Menopause: Kate Wells
Painful sex in menopause plagues many women.
It is not uncommon for me to hear: “Dear Abby – I am 70 and not done with sex, my vagina hurts – what do I do?”
Of all the many, many changes women experience with menopause, no one prepares women for changes in vaginal health. Our mothers didn’t have the knowledge, the language, the permission to talk about such things. And yet vaginal dryness, itching, pain with sex, thin skin, bleeding skin, affects over 75% of women after menopause.
Women are resourceful, at first, they try things – coconut oil is a favorite, as are vitamin E suppositories and using a lubricant for sex. These actions can often help in the short-term, however women want long term solutions so that their vaginas are healthy for the rest of their lives.
What Is Going On Down South?
If you take one thing and one thing only away from reading this article, let it be this: estrogen is critical for vaginal health and can be safe to use long term.
We don’t tend to think of the walls of the vagina as being a layer of skin that needs maintaining. We see our faces in the mirror every day, we see the changes in stretchiness, the new wrinkles. Well, ladies, those same changes are happening in the skin of the vagina and the vulva.
Most of us are not doing a daily internal check of the vagina so we don’t see the skin changes, but eventually we feel them! The skin cells in the vagina have receptors (tiny doors on the cell surface) especially designed to accept estrogen. When estrogen passes through that door into the cell it signals many things, including messages to keep the skin supple, plump, and strong.

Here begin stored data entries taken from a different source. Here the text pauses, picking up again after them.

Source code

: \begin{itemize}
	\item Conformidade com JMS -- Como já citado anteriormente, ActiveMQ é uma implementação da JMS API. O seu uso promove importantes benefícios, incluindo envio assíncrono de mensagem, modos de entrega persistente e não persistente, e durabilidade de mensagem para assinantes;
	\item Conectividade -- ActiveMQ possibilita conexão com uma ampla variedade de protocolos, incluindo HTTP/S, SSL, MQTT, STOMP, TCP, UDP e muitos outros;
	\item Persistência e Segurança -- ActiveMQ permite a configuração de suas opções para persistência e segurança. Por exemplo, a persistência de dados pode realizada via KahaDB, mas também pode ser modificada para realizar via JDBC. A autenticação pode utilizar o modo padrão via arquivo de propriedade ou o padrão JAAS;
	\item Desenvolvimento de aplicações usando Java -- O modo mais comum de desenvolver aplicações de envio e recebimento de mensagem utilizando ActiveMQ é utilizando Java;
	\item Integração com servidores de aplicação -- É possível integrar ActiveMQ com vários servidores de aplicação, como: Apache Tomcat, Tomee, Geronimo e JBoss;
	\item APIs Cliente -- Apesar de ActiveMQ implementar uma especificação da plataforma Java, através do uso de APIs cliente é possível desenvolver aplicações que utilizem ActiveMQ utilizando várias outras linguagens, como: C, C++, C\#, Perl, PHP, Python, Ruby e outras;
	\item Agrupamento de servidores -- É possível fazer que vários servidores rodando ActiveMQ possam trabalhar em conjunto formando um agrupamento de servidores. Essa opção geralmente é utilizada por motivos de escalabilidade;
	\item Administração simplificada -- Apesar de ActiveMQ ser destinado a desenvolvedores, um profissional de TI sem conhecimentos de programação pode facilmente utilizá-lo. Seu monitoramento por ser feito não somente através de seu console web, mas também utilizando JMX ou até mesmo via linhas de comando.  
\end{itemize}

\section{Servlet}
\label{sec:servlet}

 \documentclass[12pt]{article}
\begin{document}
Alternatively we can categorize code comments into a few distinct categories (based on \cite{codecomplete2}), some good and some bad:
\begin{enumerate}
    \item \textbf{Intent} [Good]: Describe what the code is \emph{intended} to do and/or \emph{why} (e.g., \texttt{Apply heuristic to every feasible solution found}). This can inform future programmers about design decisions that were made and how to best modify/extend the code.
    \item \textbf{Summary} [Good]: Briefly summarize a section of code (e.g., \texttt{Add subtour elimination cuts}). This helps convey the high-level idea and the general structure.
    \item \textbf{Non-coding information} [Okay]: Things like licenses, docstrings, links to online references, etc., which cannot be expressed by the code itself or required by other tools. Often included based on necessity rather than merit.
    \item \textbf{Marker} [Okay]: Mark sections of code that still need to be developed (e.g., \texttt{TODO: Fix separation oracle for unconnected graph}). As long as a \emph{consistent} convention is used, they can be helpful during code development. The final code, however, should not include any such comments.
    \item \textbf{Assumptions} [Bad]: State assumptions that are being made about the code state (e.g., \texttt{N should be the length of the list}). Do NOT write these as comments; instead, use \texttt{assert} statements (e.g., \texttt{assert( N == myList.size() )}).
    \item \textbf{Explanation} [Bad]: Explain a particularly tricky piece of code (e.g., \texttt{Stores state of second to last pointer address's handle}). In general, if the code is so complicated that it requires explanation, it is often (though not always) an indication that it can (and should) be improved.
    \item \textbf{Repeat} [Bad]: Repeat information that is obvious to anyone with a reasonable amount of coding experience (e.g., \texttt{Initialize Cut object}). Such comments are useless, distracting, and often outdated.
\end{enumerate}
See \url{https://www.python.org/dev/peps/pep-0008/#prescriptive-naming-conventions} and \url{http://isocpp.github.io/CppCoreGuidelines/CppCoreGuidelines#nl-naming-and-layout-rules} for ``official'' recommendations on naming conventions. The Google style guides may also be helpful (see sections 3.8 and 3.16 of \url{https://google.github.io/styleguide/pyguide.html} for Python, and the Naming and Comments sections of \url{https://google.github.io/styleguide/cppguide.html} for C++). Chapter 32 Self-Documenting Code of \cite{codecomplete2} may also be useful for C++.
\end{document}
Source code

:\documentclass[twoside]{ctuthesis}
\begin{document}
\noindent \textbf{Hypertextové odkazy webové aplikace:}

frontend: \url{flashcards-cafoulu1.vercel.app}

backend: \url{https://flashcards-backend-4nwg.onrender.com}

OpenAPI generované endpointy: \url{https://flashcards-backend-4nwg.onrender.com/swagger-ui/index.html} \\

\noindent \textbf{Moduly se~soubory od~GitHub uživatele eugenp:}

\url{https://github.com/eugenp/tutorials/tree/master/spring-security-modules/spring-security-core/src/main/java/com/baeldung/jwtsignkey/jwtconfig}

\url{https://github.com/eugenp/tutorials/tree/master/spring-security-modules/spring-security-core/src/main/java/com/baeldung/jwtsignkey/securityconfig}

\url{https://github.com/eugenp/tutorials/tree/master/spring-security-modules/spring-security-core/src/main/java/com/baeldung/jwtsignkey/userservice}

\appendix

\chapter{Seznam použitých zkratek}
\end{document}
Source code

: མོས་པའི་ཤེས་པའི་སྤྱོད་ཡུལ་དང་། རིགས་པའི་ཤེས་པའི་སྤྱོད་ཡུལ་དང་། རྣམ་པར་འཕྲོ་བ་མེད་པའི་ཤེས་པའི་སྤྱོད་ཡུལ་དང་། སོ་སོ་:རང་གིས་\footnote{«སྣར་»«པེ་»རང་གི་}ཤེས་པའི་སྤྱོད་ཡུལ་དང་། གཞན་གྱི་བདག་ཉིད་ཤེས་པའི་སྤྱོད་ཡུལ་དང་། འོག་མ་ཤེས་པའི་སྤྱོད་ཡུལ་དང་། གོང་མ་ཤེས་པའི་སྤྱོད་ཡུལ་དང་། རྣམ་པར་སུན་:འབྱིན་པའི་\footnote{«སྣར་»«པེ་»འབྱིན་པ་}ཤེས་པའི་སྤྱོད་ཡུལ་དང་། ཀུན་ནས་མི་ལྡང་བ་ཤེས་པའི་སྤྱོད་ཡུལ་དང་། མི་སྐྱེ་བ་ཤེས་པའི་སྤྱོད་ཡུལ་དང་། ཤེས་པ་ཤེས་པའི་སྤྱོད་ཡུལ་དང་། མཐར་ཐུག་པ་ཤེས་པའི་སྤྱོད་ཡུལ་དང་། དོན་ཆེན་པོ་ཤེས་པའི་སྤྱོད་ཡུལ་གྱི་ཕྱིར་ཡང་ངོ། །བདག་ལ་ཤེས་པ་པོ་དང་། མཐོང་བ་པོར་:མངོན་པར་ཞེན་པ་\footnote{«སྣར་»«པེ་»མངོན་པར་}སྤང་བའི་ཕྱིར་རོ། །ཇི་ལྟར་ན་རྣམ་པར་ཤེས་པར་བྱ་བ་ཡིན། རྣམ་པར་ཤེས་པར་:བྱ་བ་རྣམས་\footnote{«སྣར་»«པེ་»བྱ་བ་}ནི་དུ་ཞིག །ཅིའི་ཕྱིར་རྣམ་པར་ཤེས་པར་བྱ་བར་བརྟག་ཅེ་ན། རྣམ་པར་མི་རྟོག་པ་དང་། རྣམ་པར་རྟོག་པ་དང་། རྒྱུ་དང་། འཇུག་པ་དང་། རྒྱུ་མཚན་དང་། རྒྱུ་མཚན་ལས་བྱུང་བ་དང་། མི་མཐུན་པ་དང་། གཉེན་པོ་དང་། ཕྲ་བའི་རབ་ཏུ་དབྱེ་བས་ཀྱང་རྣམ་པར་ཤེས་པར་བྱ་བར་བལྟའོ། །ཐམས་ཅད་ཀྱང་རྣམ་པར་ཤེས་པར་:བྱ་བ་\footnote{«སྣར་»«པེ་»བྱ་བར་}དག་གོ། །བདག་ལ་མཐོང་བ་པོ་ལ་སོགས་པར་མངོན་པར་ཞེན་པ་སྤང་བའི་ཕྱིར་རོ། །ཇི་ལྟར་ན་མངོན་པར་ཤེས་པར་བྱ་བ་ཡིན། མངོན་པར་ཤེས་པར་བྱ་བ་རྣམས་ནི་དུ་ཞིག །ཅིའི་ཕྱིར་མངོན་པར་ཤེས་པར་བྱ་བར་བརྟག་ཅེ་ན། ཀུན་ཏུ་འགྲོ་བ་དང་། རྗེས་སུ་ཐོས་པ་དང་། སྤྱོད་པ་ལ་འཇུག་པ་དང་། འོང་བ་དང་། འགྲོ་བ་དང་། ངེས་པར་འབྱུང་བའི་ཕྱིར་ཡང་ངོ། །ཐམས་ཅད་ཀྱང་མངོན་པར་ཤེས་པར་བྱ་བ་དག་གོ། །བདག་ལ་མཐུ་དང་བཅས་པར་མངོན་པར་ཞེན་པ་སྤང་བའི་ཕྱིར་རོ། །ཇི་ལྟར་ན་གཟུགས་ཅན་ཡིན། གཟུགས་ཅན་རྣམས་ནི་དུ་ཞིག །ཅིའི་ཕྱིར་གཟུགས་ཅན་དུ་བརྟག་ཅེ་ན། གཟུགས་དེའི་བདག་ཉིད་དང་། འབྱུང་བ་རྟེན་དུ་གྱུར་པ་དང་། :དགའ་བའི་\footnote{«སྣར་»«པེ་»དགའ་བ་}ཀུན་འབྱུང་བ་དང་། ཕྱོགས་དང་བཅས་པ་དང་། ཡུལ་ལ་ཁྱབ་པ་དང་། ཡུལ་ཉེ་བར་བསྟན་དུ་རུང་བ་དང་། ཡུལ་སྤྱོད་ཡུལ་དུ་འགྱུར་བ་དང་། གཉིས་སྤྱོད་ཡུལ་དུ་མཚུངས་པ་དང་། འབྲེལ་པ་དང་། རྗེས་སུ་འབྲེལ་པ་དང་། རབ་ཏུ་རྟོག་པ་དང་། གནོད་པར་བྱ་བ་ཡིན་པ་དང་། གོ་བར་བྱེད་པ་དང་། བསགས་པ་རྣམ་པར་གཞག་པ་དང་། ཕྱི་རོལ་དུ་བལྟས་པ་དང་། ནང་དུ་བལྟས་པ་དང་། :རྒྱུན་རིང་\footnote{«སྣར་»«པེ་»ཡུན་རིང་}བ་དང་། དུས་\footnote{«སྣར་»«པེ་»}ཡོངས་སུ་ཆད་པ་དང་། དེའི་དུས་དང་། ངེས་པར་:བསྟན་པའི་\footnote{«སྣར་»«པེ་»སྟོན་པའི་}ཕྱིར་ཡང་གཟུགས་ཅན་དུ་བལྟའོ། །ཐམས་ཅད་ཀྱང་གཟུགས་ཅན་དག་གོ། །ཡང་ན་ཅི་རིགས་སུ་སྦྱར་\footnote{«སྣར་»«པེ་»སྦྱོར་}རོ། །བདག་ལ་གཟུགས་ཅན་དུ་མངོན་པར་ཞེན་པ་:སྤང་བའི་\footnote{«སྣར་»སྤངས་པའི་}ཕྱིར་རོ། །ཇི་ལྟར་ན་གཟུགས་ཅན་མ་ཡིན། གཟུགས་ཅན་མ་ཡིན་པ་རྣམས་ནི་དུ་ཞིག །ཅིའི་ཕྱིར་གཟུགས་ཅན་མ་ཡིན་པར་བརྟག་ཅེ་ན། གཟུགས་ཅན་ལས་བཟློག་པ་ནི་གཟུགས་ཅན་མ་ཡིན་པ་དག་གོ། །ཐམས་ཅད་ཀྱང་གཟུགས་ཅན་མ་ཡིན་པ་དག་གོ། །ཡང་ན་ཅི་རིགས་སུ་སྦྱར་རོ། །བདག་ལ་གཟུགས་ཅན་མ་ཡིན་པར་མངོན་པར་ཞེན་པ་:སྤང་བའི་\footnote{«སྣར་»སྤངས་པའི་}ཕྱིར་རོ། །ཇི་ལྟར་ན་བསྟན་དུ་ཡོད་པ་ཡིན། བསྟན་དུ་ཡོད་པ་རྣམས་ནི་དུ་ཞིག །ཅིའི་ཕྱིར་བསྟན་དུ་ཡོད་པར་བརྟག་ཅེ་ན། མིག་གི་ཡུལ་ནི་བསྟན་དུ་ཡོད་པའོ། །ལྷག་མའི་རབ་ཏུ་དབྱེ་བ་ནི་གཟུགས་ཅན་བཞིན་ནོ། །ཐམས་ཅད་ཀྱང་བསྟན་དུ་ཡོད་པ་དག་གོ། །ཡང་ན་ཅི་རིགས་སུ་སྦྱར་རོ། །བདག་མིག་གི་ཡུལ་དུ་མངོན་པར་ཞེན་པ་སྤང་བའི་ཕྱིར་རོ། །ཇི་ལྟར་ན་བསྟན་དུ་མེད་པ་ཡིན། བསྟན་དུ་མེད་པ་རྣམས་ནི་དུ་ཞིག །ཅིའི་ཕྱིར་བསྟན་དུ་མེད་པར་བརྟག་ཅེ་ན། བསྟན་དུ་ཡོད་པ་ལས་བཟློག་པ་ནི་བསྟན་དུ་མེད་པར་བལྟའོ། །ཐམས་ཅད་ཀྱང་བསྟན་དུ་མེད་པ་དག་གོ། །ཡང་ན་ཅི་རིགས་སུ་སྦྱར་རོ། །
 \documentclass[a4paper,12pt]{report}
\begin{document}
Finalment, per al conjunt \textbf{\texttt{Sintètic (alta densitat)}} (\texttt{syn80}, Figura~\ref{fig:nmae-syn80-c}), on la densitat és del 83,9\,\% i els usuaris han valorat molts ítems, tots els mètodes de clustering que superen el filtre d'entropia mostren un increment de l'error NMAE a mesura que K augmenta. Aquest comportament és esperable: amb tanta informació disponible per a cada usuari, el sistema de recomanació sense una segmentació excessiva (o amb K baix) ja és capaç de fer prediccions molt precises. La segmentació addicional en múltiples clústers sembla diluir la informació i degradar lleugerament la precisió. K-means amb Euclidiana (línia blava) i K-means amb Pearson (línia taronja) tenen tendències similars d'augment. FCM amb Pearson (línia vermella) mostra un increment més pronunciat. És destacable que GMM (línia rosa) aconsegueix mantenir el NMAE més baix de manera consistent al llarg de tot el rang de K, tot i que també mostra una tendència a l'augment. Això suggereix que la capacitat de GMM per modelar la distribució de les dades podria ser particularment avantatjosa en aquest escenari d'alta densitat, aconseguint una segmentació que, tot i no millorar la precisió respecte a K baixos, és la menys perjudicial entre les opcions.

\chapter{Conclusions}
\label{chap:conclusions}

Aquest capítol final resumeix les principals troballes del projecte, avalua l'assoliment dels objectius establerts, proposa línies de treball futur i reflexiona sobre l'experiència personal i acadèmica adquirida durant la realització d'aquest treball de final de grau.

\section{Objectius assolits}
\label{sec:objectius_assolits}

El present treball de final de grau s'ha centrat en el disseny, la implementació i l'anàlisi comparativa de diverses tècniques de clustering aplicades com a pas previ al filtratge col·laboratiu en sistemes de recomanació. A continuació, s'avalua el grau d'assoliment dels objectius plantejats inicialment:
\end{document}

“We don’t tend to think of the walls of the vagina as being a layer of skin that needs maintaining.”
As estrogen levels decline with menopause there is no longer enough estrogen available to send the signal to the skin cells to keep them supple, plump, and strong. As a result, the skin loses lubrication, gets thinner, and can easily tear. A doctor doing your annual pap smear will see changes in the strength and health of your vaginal skin.
Penetrative Sex:
Penetrative sex (penis, toy, finger) can end up grazing or even tearing the skin. Sometimes women will see signs of bleeding after sex – this is a sure sign that your skin is thin and starved of estrogen.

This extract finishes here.